-- Opening Marker --
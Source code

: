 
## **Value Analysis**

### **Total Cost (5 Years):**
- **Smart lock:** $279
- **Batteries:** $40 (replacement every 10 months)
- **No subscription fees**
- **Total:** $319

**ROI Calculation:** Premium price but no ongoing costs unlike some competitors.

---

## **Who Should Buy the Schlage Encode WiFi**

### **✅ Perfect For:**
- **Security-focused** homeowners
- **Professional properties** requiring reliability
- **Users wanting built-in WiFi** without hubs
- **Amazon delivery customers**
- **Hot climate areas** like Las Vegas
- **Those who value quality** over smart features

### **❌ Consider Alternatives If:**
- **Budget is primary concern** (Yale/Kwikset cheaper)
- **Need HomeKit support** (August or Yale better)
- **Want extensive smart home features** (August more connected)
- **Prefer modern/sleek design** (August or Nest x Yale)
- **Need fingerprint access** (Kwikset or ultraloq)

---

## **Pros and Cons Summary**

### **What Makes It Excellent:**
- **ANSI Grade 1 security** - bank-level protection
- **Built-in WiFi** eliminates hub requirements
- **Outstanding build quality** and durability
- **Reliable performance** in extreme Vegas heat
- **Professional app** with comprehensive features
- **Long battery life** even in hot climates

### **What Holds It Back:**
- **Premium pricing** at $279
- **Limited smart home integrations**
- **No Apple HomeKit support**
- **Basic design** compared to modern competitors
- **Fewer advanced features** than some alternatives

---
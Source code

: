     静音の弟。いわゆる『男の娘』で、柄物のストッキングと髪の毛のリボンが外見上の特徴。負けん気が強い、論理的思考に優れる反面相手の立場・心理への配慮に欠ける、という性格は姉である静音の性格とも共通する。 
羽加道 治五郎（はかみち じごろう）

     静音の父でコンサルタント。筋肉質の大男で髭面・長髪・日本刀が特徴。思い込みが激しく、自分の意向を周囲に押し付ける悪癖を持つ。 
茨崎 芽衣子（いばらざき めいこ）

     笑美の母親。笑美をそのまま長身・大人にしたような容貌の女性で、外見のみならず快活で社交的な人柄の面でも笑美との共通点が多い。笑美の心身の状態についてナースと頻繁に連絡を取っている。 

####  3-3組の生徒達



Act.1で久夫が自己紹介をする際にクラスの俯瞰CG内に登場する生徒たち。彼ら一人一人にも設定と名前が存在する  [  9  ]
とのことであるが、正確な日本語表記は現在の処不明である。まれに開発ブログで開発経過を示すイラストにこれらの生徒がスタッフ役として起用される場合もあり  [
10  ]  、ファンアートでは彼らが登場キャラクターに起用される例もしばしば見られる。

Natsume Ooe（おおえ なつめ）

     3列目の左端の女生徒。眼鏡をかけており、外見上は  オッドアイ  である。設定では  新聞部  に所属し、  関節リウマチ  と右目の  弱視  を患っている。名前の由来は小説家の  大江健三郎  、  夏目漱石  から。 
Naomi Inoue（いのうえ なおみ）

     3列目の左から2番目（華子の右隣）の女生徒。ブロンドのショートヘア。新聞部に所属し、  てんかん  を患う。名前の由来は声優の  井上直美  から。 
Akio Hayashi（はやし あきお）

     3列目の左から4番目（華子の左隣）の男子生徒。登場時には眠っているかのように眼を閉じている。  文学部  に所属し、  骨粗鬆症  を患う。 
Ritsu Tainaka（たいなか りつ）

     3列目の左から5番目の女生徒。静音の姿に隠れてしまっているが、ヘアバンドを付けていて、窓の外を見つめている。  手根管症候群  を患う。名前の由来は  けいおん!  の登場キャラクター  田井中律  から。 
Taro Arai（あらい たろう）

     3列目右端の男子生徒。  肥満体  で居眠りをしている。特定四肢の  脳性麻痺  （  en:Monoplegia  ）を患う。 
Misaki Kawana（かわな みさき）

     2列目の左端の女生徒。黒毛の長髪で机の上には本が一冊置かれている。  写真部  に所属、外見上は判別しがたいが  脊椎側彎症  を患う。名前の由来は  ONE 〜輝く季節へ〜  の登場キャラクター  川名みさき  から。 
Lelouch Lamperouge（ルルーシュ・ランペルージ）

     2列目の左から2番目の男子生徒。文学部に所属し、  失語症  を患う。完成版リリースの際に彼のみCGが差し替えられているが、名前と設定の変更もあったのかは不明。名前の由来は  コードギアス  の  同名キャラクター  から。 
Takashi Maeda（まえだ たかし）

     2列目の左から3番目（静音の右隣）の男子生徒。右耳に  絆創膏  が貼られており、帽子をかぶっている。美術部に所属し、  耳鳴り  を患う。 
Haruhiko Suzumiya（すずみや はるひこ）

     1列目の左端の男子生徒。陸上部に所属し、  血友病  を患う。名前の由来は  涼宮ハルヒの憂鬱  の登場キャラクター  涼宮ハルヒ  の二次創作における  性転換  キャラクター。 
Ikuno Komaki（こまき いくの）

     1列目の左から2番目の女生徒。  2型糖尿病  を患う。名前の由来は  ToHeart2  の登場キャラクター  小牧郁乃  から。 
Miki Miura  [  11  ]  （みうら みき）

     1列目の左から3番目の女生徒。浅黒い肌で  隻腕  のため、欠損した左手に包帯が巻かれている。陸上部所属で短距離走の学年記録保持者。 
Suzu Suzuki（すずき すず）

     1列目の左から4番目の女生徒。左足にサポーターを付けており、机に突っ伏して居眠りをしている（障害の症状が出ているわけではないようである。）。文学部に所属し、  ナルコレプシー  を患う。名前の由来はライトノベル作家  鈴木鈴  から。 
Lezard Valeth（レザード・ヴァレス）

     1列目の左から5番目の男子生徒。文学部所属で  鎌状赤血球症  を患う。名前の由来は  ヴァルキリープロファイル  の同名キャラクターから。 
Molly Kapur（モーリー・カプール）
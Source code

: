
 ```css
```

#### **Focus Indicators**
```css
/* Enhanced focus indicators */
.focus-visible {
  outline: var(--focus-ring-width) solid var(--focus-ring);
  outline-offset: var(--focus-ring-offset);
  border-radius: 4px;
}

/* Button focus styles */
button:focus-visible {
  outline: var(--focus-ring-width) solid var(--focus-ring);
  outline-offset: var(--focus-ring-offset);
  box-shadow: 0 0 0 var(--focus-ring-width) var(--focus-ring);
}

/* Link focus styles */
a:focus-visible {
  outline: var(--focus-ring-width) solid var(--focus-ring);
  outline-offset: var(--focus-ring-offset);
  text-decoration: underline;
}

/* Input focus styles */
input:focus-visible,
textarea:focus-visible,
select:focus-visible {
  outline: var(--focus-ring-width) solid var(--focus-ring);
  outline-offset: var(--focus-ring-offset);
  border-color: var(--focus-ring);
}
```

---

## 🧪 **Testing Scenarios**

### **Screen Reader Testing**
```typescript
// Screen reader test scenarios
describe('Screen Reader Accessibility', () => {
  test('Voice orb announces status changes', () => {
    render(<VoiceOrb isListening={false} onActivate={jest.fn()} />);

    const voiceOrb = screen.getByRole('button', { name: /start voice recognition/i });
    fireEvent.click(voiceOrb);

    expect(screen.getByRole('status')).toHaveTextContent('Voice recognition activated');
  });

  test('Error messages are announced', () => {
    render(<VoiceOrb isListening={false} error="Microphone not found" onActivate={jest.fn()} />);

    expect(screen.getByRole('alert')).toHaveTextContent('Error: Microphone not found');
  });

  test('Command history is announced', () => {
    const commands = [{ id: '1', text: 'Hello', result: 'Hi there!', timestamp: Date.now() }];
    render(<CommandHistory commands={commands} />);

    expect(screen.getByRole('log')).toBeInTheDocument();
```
-- Closing Marker --
REQUIRED ACTION
Among the lines above, find those that contain the word "quality" and copy them.

FINAL ANSWER
- **Those who value quality** over smart features
- **Outstanding build quality** and durability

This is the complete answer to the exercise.